::: SOURCE INFORMATION

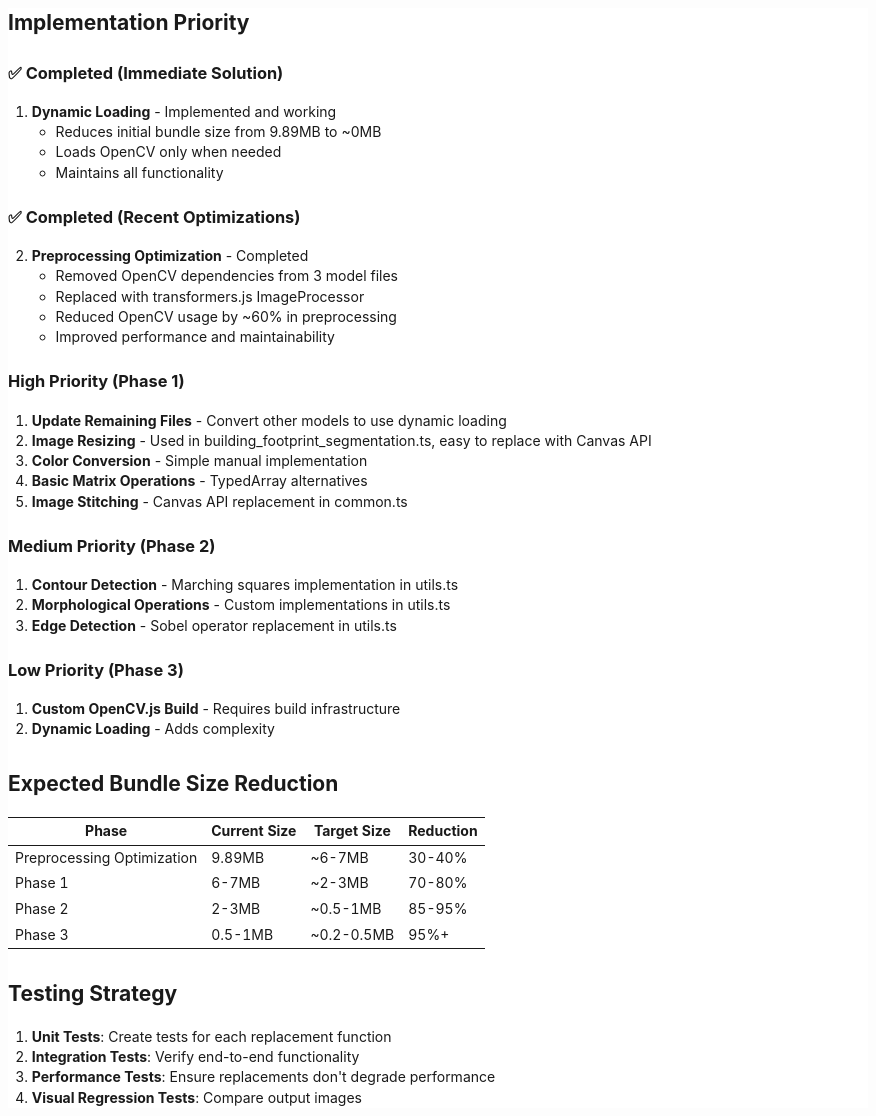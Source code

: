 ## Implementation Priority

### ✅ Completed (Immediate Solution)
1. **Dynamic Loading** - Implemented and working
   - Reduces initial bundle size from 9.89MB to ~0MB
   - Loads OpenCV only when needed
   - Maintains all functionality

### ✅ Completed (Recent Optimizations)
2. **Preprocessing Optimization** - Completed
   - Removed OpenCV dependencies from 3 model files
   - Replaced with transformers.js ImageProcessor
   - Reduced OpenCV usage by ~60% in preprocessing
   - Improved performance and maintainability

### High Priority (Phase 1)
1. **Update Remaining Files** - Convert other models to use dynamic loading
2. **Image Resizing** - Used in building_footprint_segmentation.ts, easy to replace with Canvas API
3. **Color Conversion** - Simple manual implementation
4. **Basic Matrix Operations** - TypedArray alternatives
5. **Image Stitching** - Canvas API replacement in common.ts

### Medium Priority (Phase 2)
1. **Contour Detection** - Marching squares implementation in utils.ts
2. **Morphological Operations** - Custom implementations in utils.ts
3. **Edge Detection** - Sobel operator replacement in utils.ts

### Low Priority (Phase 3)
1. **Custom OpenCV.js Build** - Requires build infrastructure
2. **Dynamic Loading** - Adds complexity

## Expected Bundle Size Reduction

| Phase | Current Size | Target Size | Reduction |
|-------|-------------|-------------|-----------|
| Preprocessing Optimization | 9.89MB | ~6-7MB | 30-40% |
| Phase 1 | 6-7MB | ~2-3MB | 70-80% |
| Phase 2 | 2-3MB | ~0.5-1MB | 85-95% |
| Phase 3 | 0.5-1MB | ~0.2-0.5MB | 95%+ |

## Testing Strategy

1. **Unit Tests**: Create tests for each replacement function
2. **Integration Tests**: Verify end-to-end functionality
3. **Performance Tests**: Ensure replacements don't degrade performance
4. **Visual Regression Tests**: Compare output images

::::::

- **TASK DIRECTIONS**
Restate precisely, and with nothing added, the lines from the one with "1. **Unit Tests**: Create" through the final line of the material.

- **SOLVED EXERCISE**
1. **Unit Tests**: Create tests for each replacement function
2. **Integration Tests**: Verify end-to-end functionality
3. **Performance Tests**: Ensure replacements don't degrade performance
4. **Visual Regression Tests**: Compare output images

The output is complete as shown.